Could you retype, exactly and with no pictures, only the lines from the first line of the records below through the line that contains "1. The Setting"?

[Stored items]
☆ ☆ ☆ ☆

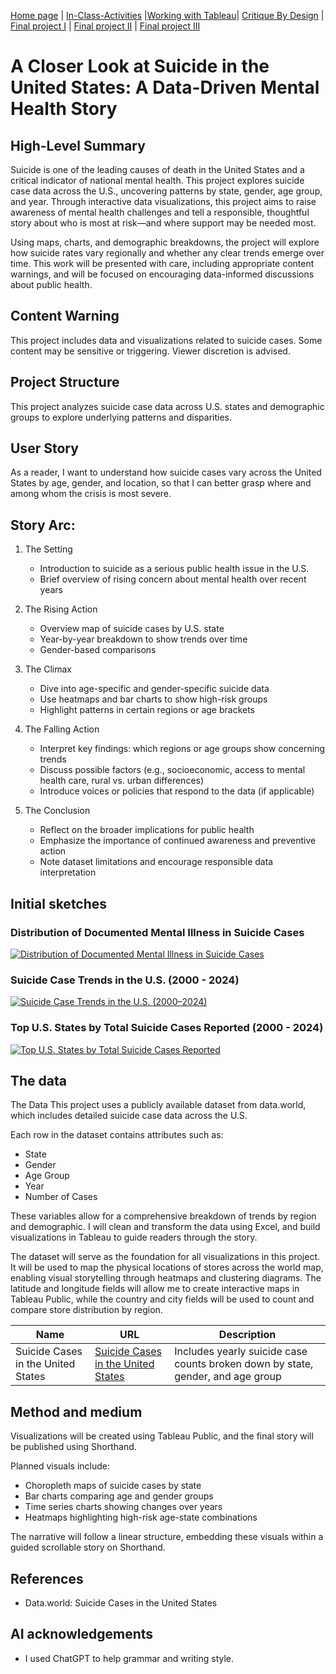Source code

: [Home page](https://jacobly0506.github.io/hojoon-portfolio/) | [In-Class-Activities](dataviz-examples) |[Working with Tableau](working-with-tableau)| [Critique By Design](critique-by-design) | [Final project I](final-project-part-one) | [Final project II](final-project-part-two) | [Final project III](final-project-part-three)

# A Closer Look at Suicide in the United States: A Data-Driven Mental Health Story

## High-Level Summary

Suicide is one of the leading causes of death in the United States and a critical indicator of national mental health. This project explores suicide case data across the U.S., uncovering patterns by state, gender, age group, and year. Through interactive data visualizations, this project aims to raise awareness of mental health challenges and tell a responsible, thoughtful story about who is most at risk—and where support may be needed most.

Using maps, charts, and demographic breakdowns, the project will explore how suicide rates vary regionally and whether any clear trends emerge over time. This work will be presented with care, including appropriate content warnings, and will be focused on encouraging data-informed discussions about public health.

## Content Warning

This project includes data and visualizations related to suicide cases. Some content may be sensitive or triggering. Viewer discretion is advised.

## Project Structure

This project analyzes suicide case data across U.S. states and demographic groups to explore underlying patterns and disparities.

## User Story

As a reader, I want to understand how suicide cases vary across the United States by age, gender, and location, so that I can better grasp where and among whom the crisis is most severe.

## Story Arc:

1. The Setting
   - Introduction to suicide as a serious public health issue in the U.S.
   - Brief overview of rising concern about mental health over recent years

2. The Rising Action
   - Overview map of suicide cases by U.S. state
   - Year-by-year breakdown to show trends over time
   - Gender-based comparisons

3. The Climax
   - Dive into age-specific and gender-specific suicide data
   - Use heatmaps and bar charts to show high-risk groups
   - Highlight patterns in certain regions or age brackets

4. The Falling Action
   - Interpret key findings: which regions or age groups show concerning trends
   - Discuss possible factors (e.g., socioeconomic, access to mental health care, rural vs. urban differences)
   - Introduce voices or policies that respond to the data (if applicable)

5. The Conclusion
   - Reflect on the broader implications for public health
   - Emphasize the importance of continued awareness and preventive action
   - Note dataset limitations and encourage responsible data interpretation

## Initial sketches

### Distribution of Documented Mental Illness in Suicide Cases

<div class='tableauPlaceholder' id='viz1744229276457' style='position: relative'><noscript><a href='#'><img alt='Distribution of Documented Mental Illness in Suicide Cases ' src='https:&#47;&#47;public.tableau.com&#47;static&#47;images&#47;Di&#47;DistributionofDocumentedMentalIllnessinSuicideCases&#47;1&#47;1_rss.png' style='border: none' /></a></noscript><object class='tableauViz'  style='display:none;'><param name='host_url' value='https%3A%2F%2Fpublic.tableau.com%2F' /> <param name='embed_code_version' value='3' /> <param name='site_root' value='' /><param name='name' value='DistributionofDocumentedMentalIllnessinSuicideCases&#47;1' /><param name='tabs' value='no' /><param name='toolbar' value='yes' /><param name='static_image' value='https:&#47;&#47;public.tableau.com&#47;static&#47;images&#47;Di&#47;DistributionofDocumentedMentalIllnessinSuicideCases&#47;1&#47;1.png' /> <param name='animate_transition' value='yes' /><param name='display_static_image' value='yes' /><param name='display_spinner' value='yes' /><param name='display_overlay' value='yes' /><param name='display_count' value='yes' /><param name='language' value='en-US' /></object></div><script type='text/javascript'>                    var divElement = document.getElementById('viz1744229276457');                    var vizElement = divElement.getElementsByTagName('object')[0];                    vizElement.style.width='100%';vizElement.style.height=(divElement.offsetWidth*0.75)+'px';                    var scriptElement = document.createElement('script');                    scriptElement.src = 'https://public.tableau.com/javascripts/api/viz_v1.js';                    vizElement.parentNode.insertBefore(scriptElement, vizElement);</script>

### Suicide Case Trends in the U.S. (2000 - 2024)

<div class='tableauPlaceholder' id='viz1744229359547' style='position: relative'><noscript><a href='#'><img alt='Suicide Case Trends in the U.S. (2000–2024) ' src='https:&#47;&#47;public.tableau.com&#47;static&#47;images&#47;Su&#47;SuicideCaseTrendsintheU_S_2000-2024&#47;2&#47;1_rss.png' style='border: none' /></a></noscript><object class='tableauViz'  style='display:none;'><param name='host_url' value='https%3A%2F%2Fpublic.tableau.com%2F' /> <param name='embed_code_version' value='3' /> <param name='site_root' value='' /><param name='name' value='SuicideCaseTrendsintheU_S_2000-2024&#47;2' /><param name='tabs' value='no' /><param name='toolbar' value='yes' /><param name='static_image' value='https:&#47;&#47;public.tableau.com&#47;static&#47;images&#47;Su&#47;SuicideCaseTrendsintheU_S_2000-2024&#47;2&#47;1.png' /> <param name='animate_transition' value='yes' /><param name='display_static_image' value='yes' /><param name='display_spinner' value='yes' /><param name='display_overlay' value='yes' /><param name='display_count' value='yes' /><param name='language' value='en-US' /></object></div><script type='text/javascript'>                    var divElement = document.getElementById('viz1744229359547');                    var vizElement = divElement.getElementsByTagName('object')[0];                    vizElement.style.width='100%';vizElement.style.height=(divElement.offsetWidth*0.75)+'px';                    var scriptElement = document.createElement('script');                    scriptElement.src = 'https://public.tableau.com/javascripts/api/viz_v1.js';                    vizElement.parentNode.insertBefore(scriptElement, vizElement);</script>

### Top U.S. States by Total Suicide Cases Reported (2000 - 2024)

<div class='tableauPlaceholder' id='viz1744229385041' style='position: relative'><noscript><a href='#'><img alt='Top U.S. States by Total Suicide Cases Reported ' src='https:&#47;&#47;public.tableau.com&#47;static&#47;images&#47;To&#47;TopU_S_StatesbyTotalSuicideCasesReported2000-2024&#47;3&#47;1_rss.png' style='border: none' /></a></noscript><object class='tableauViz'  style='display:none;'><param name='host_url' value='https%3A%2F%2Fpublic.tableau.com%2F' /> <param name='embed_code_version' value='3' /> <param name='site_root' value='' /><param name='name' value='TopU_S_StatesbyTotalSuicideCasesReported2000-2024&#47;3' /><param name='tabs' value='no' /><param name='toolbar' value='yes' /><param name='static_image' value='https:&#47;&#47;public.tableau.com&#47;static&#47;images&#47;To&#47;TopU_S_StatesbyTotalSuicideCasesReported2000-2024&#47;3&#47;1.png' /> <param name='animate_transition' value='yes' /><param name='display_static_image' value='yes' /><param name='display_spinner' value='yes' /><param name='display_overlay' value='yes' /><param name='display_count' value='yes' /><param name='language' value='en-US' /></object></div><script type='text/javascript'>                    var divElement = document.getElementById('viz1744229385041');                    var vizElement = divElement.getElementsByTagName('object')[0];                    vizElement.style.width='100%';vizElement.style.height=(divElement.offsetWidth*0.75)+'px';                    var scriptElement = document.createElement('script');                    scriptElement.src = 'https://public.tableau.com/javascripts/api/viz_v1.js';                    vizElement.parentNode.insertBefore(scriptElement, vizElement);</script>

## The data

The Data
This project uses a publicly available dataset from data.world, which includes detailed suicide case data across the U.S.

Each row in the dataset contains attributes such as:
- State
- Gender
- Age Group
- Year
- Number of Cases

These variables allow for a comprehensive breakdown of trends by region and demographic. I will clean and transform the data using Excel, and build visualizations in Tableau to guide readers through the story.

The dataset will serve as the foundation for all visualizations in this project. It will be used to map the physical locations of stores across the world map, enabling visual storytelling through heatmaps and clustering diagrams. The latitude and longitude fields will allow me to create interactive maps in Tableau Public, while the country and city fields will be used to count and compare store distribution by region.

| Name | URL | Description |
|------|-----|-------------|
|Suicide Cases in the United States|[Suicide Cases in the United States](https://data.world/guy-govt/suicide-cases-in-the-united-states)|Includes yearly suicide case counts broken down by state, gender, and age group|

## Method and medium

Visualizations will be created using Tableau Public, and the final story will be published using Shorthand.

Planned visuals include:

- Choropleth maps of suicide cases by state
- Bar charts comparing age and gender groups
- Time series charts showing changes over years
- Heatmaps highlighting high-risk age-state combinations

The narrative will follow a linear structure, embedding these visuals within a guided scrollable story on Shorthand.

## References
- Data.world: Suicide Cases in the United States

## AI acknowledgements
- I used ChatGPT to help grammar and writing style.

☆ ☆ ☆ ☆

● **THE ANSWER**
Source code

: [Home page](https://jacobly0506.github.io/hojoon-portfolio/) | [In-Class-Activities](dataviz-examples) |[Working with Tableau](working-with-tableau)| [Critique By Design](critique-by-design) | [Final project I](final-project-part-one) | [Final project II](final-project-part-two) | [Final project III](final-project-part-three)

# A Closer Look at Suicide in the United States: A Data-Driven Mental Health Story

## High-Level Summary

Suicide is one of the leading causes of death in the United States and a critical indicator of national mental health. This project explores suicide case data across the U.S., uncovering patterns by state, gender, age group, and year. Through interactive data visualizations, this project aims to raise awareness of mental health challenges and tell a responsible, thoughtful story about who is most at risk—and where support may be needed most.

Using maps, charts, and demographic breakdowns, the project will explore how suicide rates vary regionally and whether any clear trends emerge over time. This work will be presented with care, including appropriate content warnings, and will be focused on encouraging data-informed discussions about public health.

## Content Warning

This project includes data and visualizations related to suicide cases. Some content may be sensitive or triggering. Viewer discretion is advised.

## Project Structure

This project analyzes suicide case data across U.S. states and demographic groups to explore underlying patterns and disparities.

## User Story

As a reader, I want to understand how suicide cases vary across the United States by age, gender, and location, so that I can better grasp where and among whom the crisis is most severe.

## Story Arc:

1. The Setting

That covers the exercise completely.